▶ **Instructions for the task**: Leave out all images and set down the records exactly as given.

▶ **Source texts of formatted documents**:
*** Block opens ***
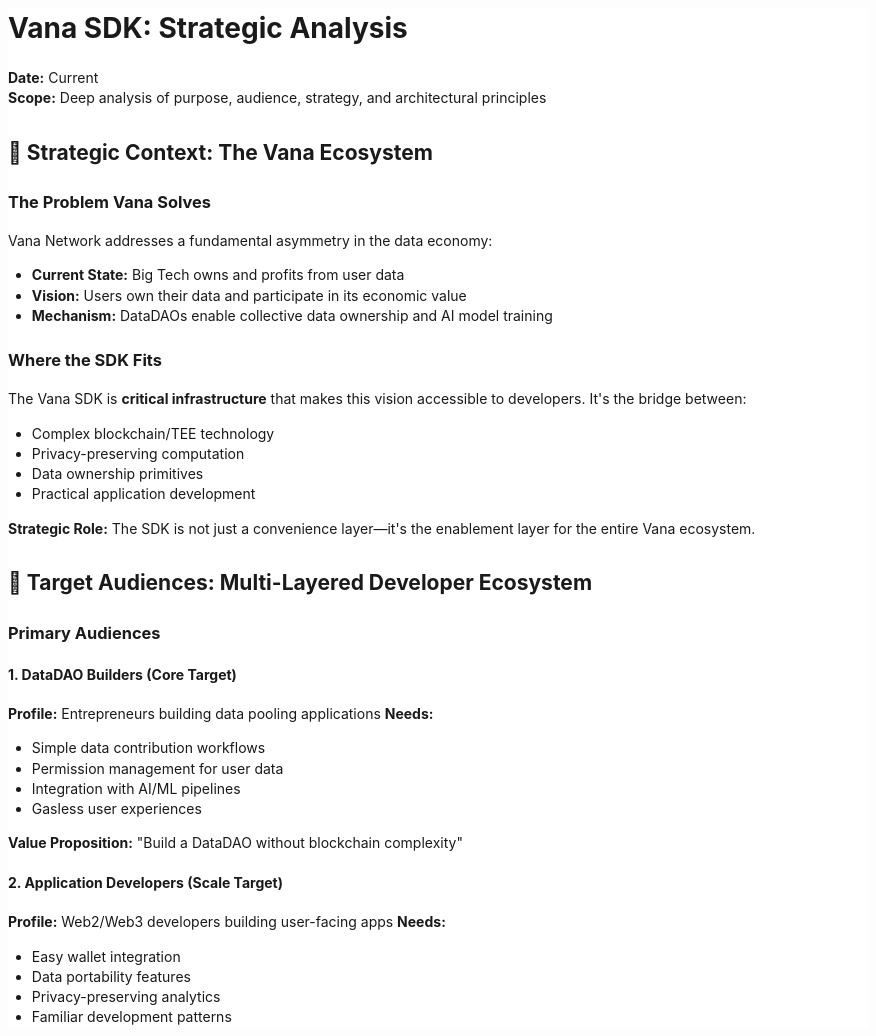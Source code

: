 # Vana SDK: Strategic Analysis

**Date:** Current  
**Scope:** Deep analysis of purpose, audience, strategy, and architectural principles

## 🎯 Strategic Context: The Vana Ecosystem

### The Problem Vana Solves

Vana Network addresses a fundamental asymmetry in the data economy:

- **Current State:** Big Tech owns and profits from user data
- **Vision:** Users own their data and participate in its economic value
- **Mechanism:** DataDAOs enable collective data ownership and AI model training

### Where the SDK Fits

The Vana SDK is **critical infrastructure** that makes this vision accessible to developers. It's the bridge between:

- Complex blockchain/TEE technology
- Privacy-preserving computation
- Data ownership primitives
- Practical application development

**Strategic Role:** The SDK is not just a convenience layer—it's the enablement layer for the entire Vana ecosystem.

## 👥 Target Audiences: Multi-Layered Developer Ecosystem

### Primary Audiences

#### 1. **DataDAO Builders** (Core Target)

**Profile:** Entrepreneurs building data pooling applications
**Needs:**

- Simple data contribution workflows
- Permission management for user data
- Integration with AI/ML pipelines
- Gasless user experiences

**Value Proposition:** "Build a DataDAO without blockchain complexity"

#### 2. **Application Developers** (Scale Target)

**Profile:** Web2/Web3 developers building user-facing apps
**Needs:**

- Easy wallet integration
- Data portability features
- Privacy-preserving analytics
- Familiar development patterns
*** Block closes ***
▶ **Answer space**:
Source code

: # Vana SDK: Strategic Analysis

**Date:** Current  
**Scope:** Deep analysis of purpose, audience, strategy, and architectural principles

## 🎯 Strategic Context: The Vana Ecosystem

### The Problem Vana Solves

Vana Network addresses a fundamental asymmetry in the data economy:

- **Current State:** Big Tech owns and profits from user data
- **Vision:** Users own their data and participate in its economic value
- **Mechanism:** DataDAOs enable collective data ownership and AI model training

### Where the SDK Fits

The Vana SDK is **critical infrastructure** that makes this vision accessible to developers. It's the bridge between:

- Complex blockchain/TEE technology
- Privacy-preserving computation
- Data ownership primitives
- Practical application development

**Strategic Role:** The SDK is not just a convenience layer—it's the enablement layer for the entire Vana ecosystem.

## 👥 Target Audiences: Multi-Layered Developer Ecosystem

### Primary Audiences

#### 1. **DataDAO Builders** (Core Target)

**Profile:** Entrepreneurs building data pooling applications
**Needs:**

- Simple data contribution workflows
- Permission management for user data
- Integration with AI/ML pipelines
- Gasless user experiences

**Value Proposition:** "Build a DataDAO without blockchain complexity"

#### 2. **Application Developers** (Scale Target)

**Profile:** Web2/Web3 developers building user-facing apps
**Needs:**

- Easy wallet integration
- Data portability features
- Privacy-preserving analytics
- Familiar development patterns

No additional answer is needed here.